Further complicating the above is that some alleged Islamic State commanders in Kunar have a more-than-checkered history, with various sources at times contradicting each other as to which faction they have belonged to. Examples for this are the recently killed Najmuddin from Manogai district or Amanullah from Shigal district. Both were commanders of Hezb-i Islami, an insurgent group that only in 2016 reconciled with the Afghan government, and in both cases claims about their Islamic State affiliations are dubious.

In this regard, assertions made by local officials and in other reports that the Islamic State fighters in Chapa Dara have operational links to the group’s main Afghan strongholds in the neighboring province of Nangarhar could neither be verified nor disproved, as they were not accompanied by the avowedly existing evidence.

All this raises the question of whether, or to what extent, such alleged Islamic State fighters in Kunar can be seen as full-fledged members of the Islamic State, or might rather be rogue opportunists who use the purported caliphate’s notoriety to raise their profiles and whose activities are in turn sometimes claimed by Amaq to inflate the group’s reach. Or whether some of them are incorrectly referred to as Islamic State fighters, solely because of their extreme Salafist views, as has apparently happened at least in one case in another province in Afghanistan.

Summing this up, a local journalist confirmed that no one really knows who the Islamic State fighters in Kunar are and who would be in charge of them.

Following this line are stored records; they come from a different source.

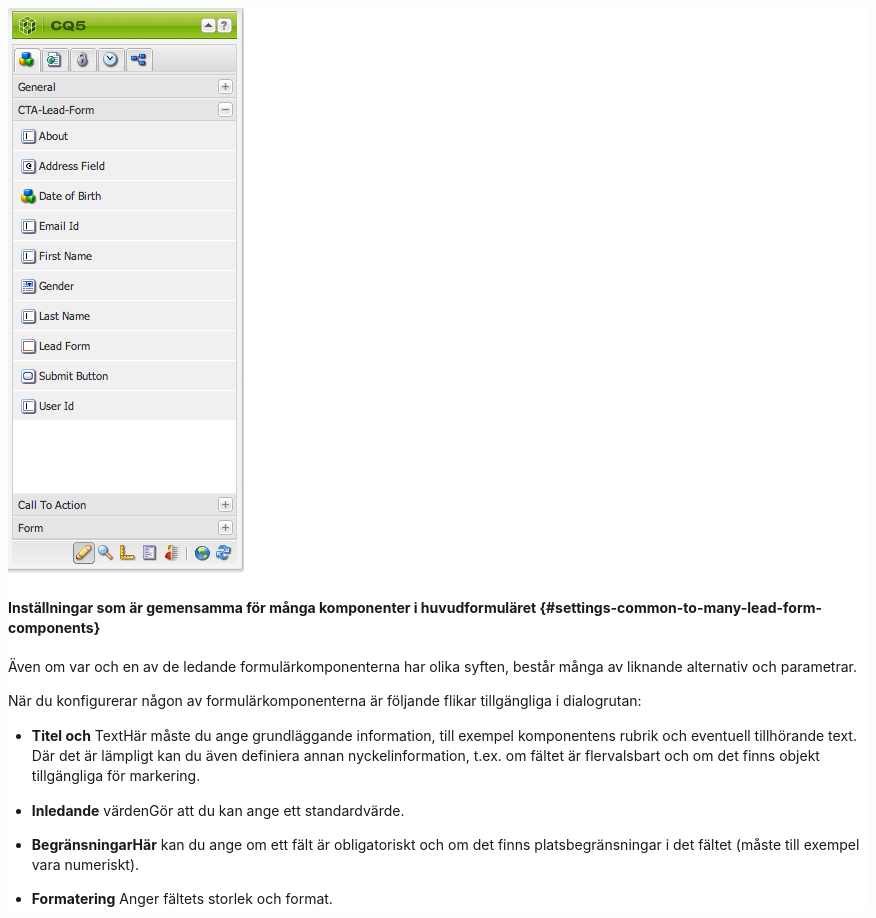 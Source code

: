![chlimage_1-34](assets/chlimage_1-34.png)

#### Inställningar som är gemensamma för många komponenter i huvudformuläret {#settings-common-to-many-lead-form-components}

Även om var och en av de ledande formulärkomponenterna har olika syften, består många av liknande alternativ och parametrar.

När du konfigurerar någon av formulärkomponenterna är följande flikar tillgängliga i dialogrutan:

* **Titel och**
TextHär måste du ange grundläggande information, till exempel komponentens rubrik och eventuell tillhörande text. Där det är lämpligt kan du även definiera annan nyckelinformation, t.ex. om fältet är flervalsbart och om det finns objekt tillgängliga för markering.

* **Inledande**
värdenGör att du kan ange ett standardvärde.

* **BegränsningarHär**
kan du ange om ett fält är obligatoriskt och om det finns platsbegränsningar i det fältet (måste till exempel vara numeriskt).

* **Formatering**
Anger fältets storlek och format.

View from the main road up the Digal valley, Chapa Dara. On the hilltop in the left upper corner lies the last government forces’ outpost. The ridge in the center allegedly marks the frontline – further up from there, the whole valley is said to be controlled by the local chapter of the self-declared Islamic State. Photo by Franz J. Marty.

There to Stay?

In any event, the uncertainty surrounding the group in Kunar does not make these militants less dangerous for locals, as the latest displacement of civilians in Chapa Dara proves.

This holds true despite the fact that during this author’s visit to Chapa Dara on April 23, the situation was calm, with the Islamic State holding the two side valleys of Lindalam and Digal and the government in control of the main valley formed by the Pech river. This has reportedly been the case since the brief clashes in late March.

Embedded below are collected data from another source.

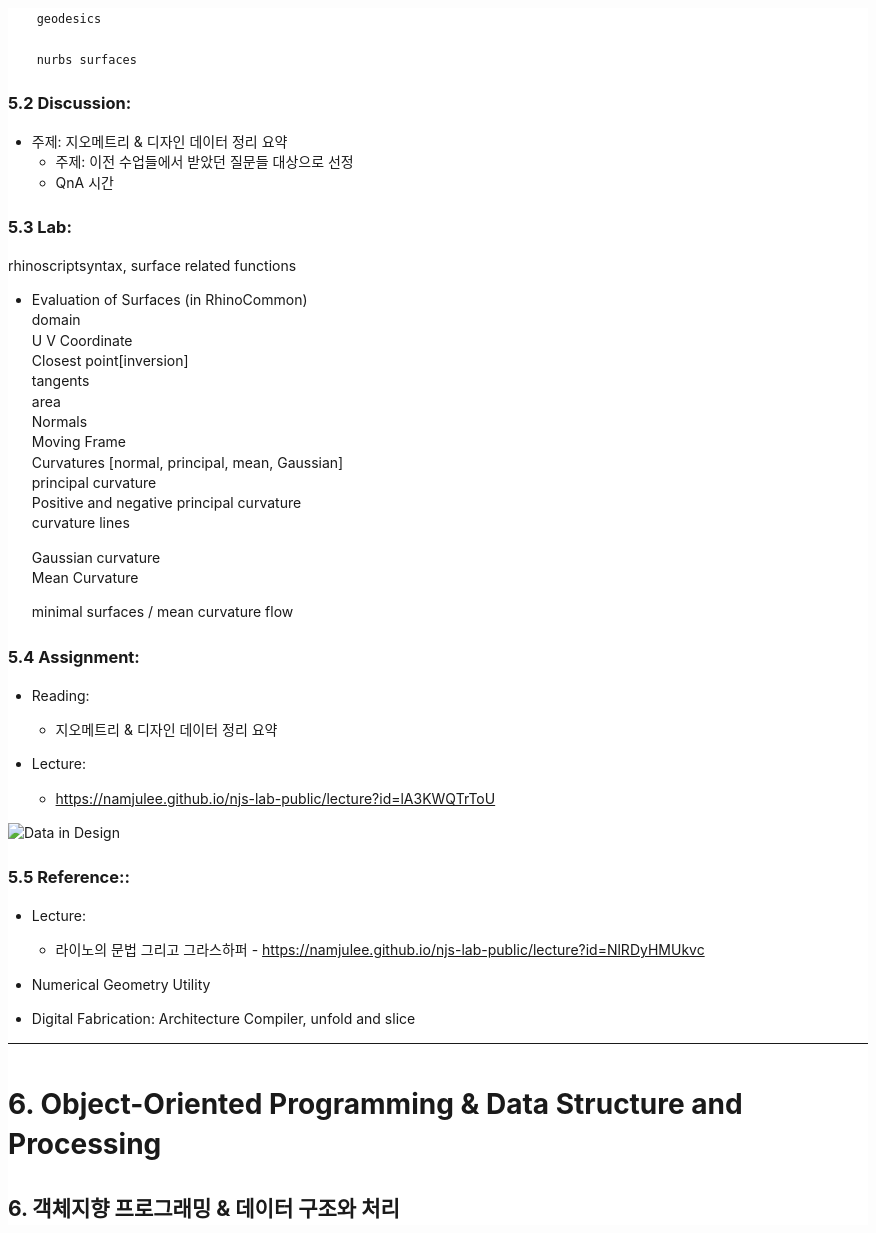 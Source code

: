 		geodesics

		nurbs surfaces

### 5.2 Discussion:
* 주제: 지오메트리 & 디자인 데이터 정리 요약
	* 주제: 이전 수업들에서 받았던 질문들 대상으로 선정
	* QnA 시간

### 5.3 Lab:
rhinoscriptsyntax, surface related functions


* Evaluation of Surfaces (in RhinoCommon)  
	domain  
	U V	Coordinate  
	Closest point[inversion]  
	tangents  
	area  
	Normals  
	Moving Frame  
	Curvatures [normal, principal, mean, Gaussian]  
		principal curvature  
		Positive and negative principal curvature  
		curvature lines  

	Gaussian curvature  
	Mean Curvature  

	minimal surfaces / mean curvature flow

### 5.4 Assignment:
* Reading: 
	* 지오메트리 & 디자인 데이터 정리 요약 

* Lecture:
	* https://namjulee.github.io/njs-lab-public/lecture?id=lA3KWQTrToU  

![Data in Design](https://raw.githubusercontent.com/NamjuLee/data/master/works/geometry/sur-2D.png)  

### 5.5 Reference::
* Lecture:
	* 라이노의 문법 그리고 그라스하퍼 - https://namjulee.github.io/njs-lab-public/lecture?id=NlRDyHMUkvc

* Numerical Geometry Utility  
* Digital Fabrication: Architecture Compiler, unfold and slice   

---
# 6. Object-Oriented Programming & Data Structure and Processing 
## 6. 객체지향 프로그래밍 & 데이터 구조와 처리
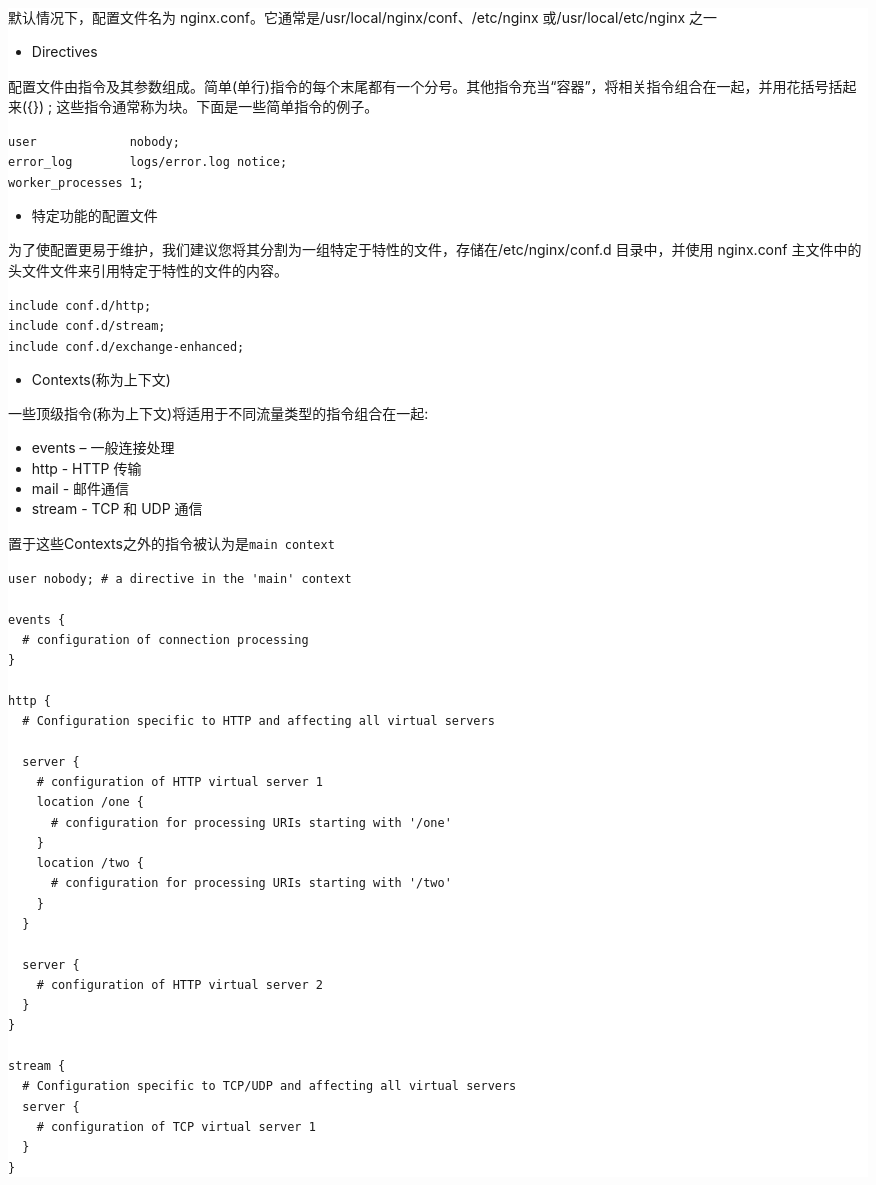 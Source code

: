 默认情况下，配置文件名为 nginx.conf。它通常是/usr/local/nginx/conf、/etc/nginx 或/usr/local/etc/nginx 之一

- Directives

配置文件由指令及其参数组成。简单(单行)指令的每个末尾都有一个分号。其他指令充当“容器”，将相关指令组合在一起，并用花括号括起来({}) ; 这些指令通常称为块。下面是一些简单指令的例子。

```nginx
user             nobody;
error_log        logs/error.log notice;
worker_processes 1;
```

- 特定功能的配置文件

为了使配置更易于维护，我们建议您将其分割为一组特定于特性的文件，存储在/etc/nginx/conf.d 目录中，并使用 nginx.conf 主文件中的头文件文件来引用特定于特性的文件的内容。

```nginx
include conf.d/http;
include conf.d/stream;
include conf.d/exchange-enhanced;
```

- Contexts(称为上下文)

一些顶级指令(称为上下文)将适用于不同流量类型的指令组合在一起:

- events – 一般连接处理
- http - HTTP 传输
- mail - 邮件通信
- stream - TCP 和 UDP 通信

置于这些Contexts之外的指令被认为是`main context`

```nginx
user nobody; # a directive in the 'main' context

events {
  # configuration of connection processing
}

http {
  # Configuration specific to HTTP and affecting all virtual servers  

  server {
    # configuration of HTTP virtual server 1       
    location /one {
      # configuration for processing URIs starting with '/one'
    }
    location /two {
      # configuration for processing URIs starting with '/two'
    }
  } 
  
  server {
    # configuration of HTTP virtual server 2
  }
}

stream {
  # Configuration specific to TCP/UDP and affecting all virtual servers
  server {
    # configuration of TCP virtual server 1 
  }
}
```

The Taliban are – according to locals and at least for the moment – out of the picture, with Khalili asserting that the Taliban fled over the mountains to the neighboring province of Laghman. There have also been rumors, though, that Taliban have escaped to government-controlled areas of Chapa Dara, disguising themselves as civilian refugees. Adding to the confusion, Taliban spokesman Zabihullah Mujahid told The Diplomat on May 10 that the Taliban had only lost control of Lindalam and Digal to the Islamic State for a few days, but then swiftly struck back and ousted the group from all parts of Chapa Dara. The latter claim was rejected by locals.

Be that as it may, the Taliban claim reinforces other indications that they don’t intend to tolerate any Islamic State presence in Chapa Dara or elsewhere. Similarly, Khalili promised that government forces will “very soon” clear the mentioned valleys of insurgents.

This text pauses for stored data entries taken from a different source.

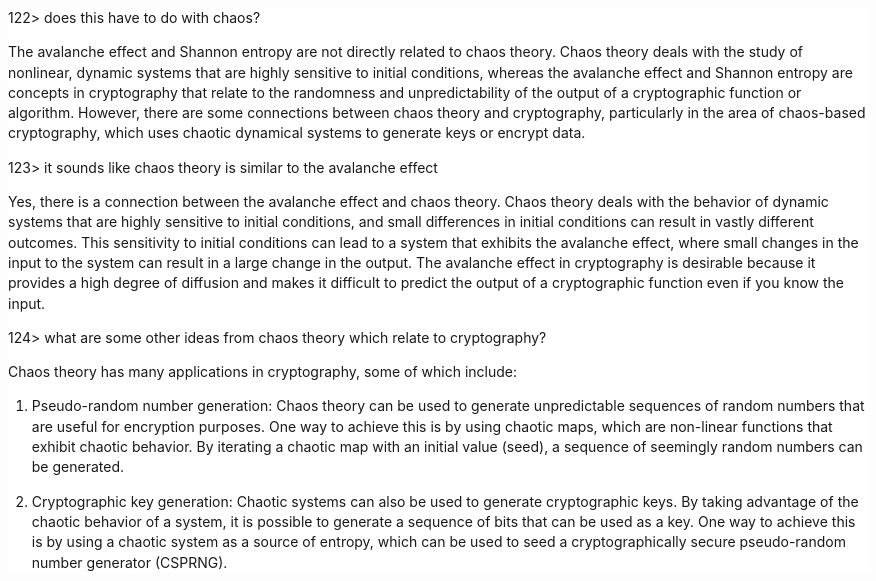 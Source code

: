 122> does this have to do with chaos?

The avalanche effect and Shannon entropy are not
directly related to chaos theory. Chaos theory
deals with the study of nonlinear, dynamic systems
that are highly sensitive to initial conditions,
whereas the avalanche effect and Shannon entropy
are concepts in cryptography that relate to the
randomness and unpredictability of the output of
a cryptographic function or algorithm. However,
there are some connections between chaos theory
and cryptography, particularly in the area of
chaos-based cryptography, which uses chaotic
dynamical systems to generate keys or encrypt
data.

123> it sounds like chaos theory is similar to the
avalanche effect

Yes, there is a connection between the avalanche
effect and chaos theory. Chaos theory deals with
the behavior of dynamic systems that are highly
sensitive to initial conditions, and small
differences in initial conditions can result in
vastly different outcomes. This sensitivity to
initial conditions can lead to a system that
exhibits the avalanche effect, where small changes
in the input to the system can result in a large
change in the output. The avalanche effect in
cryptography is desirable because it provides
a high degree of diffusion and makes it difficult
to predict the output of a cryptographic function
even if you know the input.

124> what are some other ideas from chaos theory
which relate to cryptography?

Chaos theory has many applications in
cryptography, some of which include:

1. Pseudo-random number generation: Chaos theory
   can be used to generate unpredictable sequences
   of random numbers that are useful for
   encryption purposes. One way to achieve this is
   by using chaotic maps, which are non-linear
   functions that exhibit chaotic behavior. By
   iterating a chaotic map with an initial value
   (seed), a sequence of seemingly random numbers
   can be generated.

2. Cryptographic key generation: Chaotic systems
   can also be used to generate cryptographic
   keys. By taking advantage of the chaotic
   behavior of a system, it is possible to
   generate a sequence of bits that can be used as
   a key. One way to achieve this is by using
   a chaotic system as a source of entropy, which
   can be used to seed a cryptographically secure
   pseudo-random number generator (CSPRNG).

However, given that two apparently smaller government attempts to enter the valleys were swiftly abandoned without any relevant advances, as well as general experience in Afghanistan, such promises to retake areas – be it from the government or the Taliban – are unreliable at best. Accordingly, the obscure Islamic State chapter may stay in Chapa Dara. And the displaced might be deprived of returning to their homes for a long time.